Which lines in the records below hold the word "вашей"? Copy each of them.

— Data for analysis —

Segment Open

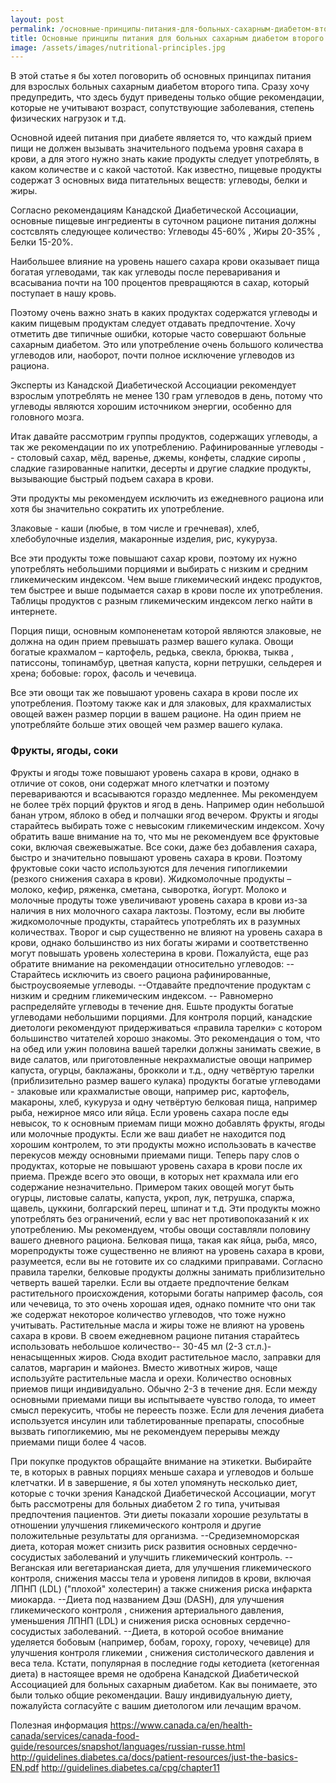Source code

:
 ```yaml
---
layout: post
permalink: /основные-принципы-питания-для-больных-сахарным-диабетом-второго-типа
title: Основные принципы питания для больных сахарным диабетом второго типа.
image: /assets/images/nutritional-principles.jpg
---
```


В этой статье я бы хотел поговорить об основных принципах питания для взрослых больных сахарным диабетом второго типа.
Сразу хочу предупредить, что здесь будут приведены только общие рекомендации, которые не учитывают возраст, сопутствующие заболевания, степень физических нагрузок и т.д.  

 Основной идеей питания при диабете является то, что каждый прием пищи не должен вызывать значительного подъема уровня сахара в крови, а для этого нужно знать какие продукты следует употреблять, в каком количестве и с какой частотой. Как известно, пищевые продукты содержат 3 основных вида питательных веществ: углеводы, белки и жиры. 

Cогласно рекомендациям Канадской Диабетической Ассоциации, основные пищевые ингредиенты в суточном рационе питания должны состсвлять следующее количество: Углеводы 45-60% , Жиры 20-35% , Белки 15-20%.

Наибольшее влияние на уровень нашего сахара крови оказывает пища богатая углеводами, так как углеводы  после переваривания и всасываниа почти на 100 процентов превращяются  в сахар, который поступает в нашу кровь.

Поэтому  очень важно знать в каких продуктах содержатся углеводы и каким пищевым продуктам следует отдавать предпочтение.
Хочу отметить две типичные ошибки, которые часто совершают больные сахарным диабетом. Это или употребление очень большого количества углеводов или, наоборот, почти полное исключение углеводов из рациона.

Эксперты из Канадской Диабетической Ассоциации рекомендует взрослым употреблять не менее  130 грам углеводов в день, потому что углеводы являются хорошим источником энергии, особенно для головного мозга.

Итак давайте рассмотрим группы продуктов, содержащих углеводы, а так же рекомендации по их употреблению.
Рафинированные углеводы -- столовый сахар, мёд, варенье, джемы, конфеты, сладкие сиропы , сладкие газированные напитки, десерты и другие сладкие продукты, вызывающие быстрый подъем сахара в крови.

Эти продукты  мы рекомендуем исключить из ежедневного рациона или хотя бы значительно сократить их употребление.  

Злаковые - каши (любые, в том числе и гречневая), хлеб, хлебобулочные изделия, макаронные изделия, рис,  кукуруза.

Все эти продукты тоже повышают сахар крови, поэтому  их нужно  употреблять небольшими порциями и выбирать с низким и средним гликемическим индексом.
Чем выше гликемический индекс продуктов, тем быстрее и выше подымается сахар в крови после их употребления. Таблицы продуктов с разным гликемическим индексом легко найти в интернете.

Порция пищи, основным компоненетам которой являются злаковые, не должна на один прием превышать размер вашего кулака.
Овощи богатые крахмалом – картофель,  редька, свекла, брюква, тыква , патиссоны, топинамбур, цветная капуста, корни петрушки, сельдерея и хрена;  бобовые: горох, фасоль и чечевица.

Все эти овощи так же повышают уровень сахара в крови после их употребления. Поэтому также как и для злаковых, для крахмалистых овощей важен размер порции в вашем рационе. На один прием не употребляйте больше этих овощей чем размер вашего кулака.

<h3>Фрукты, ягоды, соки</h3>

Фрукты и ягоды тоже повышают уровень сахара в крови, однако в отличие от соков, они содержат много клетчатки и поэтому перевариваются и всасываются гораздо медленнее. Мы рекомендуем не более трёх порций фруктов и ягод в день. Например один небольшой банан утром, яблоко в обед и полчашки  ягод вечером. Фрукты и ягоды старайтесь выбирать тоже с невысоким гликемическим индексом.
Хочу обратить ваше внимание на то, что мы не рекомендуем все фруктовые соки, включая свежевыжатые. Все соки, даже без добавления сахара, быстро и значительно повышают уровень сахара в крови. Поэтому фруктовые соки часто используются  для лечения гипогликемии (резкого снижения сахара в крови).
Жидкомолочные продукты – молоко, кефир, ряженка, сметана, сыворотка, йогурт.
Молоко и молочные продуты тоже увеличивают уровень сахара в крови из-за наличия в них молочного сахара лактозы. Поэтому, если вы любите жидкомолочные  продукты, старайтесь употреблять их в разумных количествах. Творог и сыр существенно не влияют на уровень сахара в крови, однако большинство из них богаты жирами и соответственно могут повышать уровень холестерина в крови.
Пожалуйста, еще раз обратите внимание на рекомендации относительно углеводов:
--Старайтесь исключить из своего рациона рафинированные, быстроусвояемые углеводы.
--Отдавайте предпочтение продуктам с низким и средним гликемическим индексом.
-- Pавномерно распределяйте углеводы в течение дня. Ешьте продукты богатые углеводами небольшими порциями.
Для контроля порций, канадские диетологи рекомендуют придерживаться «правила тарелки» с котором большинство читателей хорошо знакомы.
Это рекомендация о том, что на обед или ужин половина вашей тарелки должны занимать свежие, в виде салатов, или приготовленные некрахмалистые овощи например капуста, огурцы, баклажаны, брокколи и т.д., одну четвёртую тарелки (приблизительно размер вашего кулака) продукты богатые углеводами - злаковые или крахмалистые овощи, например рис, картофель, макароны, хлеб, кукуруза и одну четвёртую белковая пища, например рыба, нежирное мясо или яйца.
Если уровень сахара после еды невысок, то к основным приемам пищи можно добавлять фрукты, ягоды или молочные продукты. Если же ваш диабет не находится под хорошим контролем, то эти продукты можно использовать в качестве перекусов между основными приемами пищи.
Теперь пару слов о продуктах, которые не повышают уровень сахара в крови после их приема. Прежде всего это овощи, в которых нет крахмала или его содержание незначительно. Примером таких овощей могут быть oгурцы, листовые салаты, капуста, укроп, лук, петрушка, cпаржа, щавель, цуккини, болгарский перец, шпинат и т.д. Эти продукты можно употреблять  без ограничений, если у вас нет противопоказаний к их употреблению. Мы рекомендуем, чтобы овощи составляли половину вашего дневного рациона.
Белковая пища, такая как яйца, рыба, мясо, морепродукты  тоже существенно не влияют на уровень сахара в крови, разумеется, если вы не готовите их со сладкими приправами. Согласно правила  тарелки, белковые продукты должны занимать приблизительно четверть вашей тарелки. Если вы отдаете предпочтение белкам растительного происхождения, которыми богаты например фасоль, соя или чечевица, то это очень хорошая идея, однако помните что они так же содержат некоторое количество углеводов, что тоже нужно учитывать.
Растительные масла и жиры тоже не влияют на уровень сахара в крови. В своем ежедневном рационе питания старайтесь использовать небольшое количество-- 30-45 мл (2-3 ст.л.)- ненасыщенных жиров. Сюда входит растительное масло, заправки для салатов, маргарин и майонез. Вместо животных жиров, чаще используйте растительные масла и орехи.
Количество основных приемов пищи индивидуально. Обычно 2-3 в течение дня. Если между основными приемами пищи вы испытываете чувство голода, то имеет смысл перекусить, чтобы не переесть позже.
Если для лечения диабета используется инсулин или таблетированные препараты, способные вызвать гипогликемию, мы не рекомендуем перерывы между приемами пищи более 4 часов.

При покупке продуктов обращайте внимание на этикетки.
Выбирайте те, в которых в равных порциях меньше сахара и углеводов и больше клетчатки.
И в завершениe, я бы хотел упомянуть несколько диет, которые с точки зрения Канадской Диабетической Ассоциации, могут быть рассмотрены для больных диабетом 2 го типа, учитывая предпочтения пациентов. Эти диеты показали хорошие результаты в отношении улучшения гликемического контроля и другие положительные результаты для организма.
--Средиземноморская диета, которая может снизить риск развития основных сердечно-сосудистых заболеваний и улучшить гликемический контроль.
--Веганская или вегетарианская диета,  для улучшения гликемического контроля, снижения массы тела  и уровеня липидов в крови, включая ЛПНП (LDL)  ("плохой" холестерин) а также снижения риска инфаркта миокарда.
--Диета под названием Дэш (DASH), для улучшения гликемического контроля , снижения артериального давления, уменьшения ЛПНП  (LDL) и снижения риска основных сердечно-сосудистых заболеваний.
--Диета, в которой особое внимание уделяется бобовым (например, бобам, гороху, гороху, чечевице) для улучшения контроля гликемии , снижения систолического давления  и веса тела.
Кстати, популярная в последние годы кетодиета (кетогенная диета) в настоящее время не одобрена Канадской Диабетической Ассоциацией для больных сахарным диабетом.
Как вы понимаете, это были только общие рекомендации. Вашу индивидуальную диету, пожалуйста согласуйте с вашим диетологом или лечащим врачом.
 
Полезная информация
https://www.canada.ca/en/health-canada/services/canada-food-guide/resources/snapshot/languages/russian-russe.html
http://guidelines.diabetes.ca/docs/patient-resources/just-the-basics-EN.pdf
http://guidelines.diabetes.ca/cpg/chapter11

Segment Closed

— Result for this task —
Это рекомендация о том, что на обед или ужин половина вашей тарелки должны занимать свежие, в виде салатов, или приготовленные некрахмалистые овощи например капуста, огурцы, баклажаны, брокколи и т.д., одну четвёртую тарелки (приблизительно размер вашего кулака) продукты богатые углеводами - злаковые или крахмалистые овощи, например рис, картофель, макароны, хлеб, кукуруза и одну четвёртую белковая пища, например рыба, нежирное мясо или яйца.
Белковая пища, такая как яйца, рыба, мясо, морепродукты  тоже существенно не влияют на уровень сахара в крови, разумеется, если вы не готовите их со сладкими приправами. Согласно правила  тарелки, белковые продукты должны занимать приблизительно четверть вашей тарелки. Если вы отдаете предпочтение белкам растительного происхождения, которыми богаты например фасоль, соя или чечевица, то это очень хорошая идея, однако помните что они так же содержат некоторое количество углеводов, что тоже нужно учитывать.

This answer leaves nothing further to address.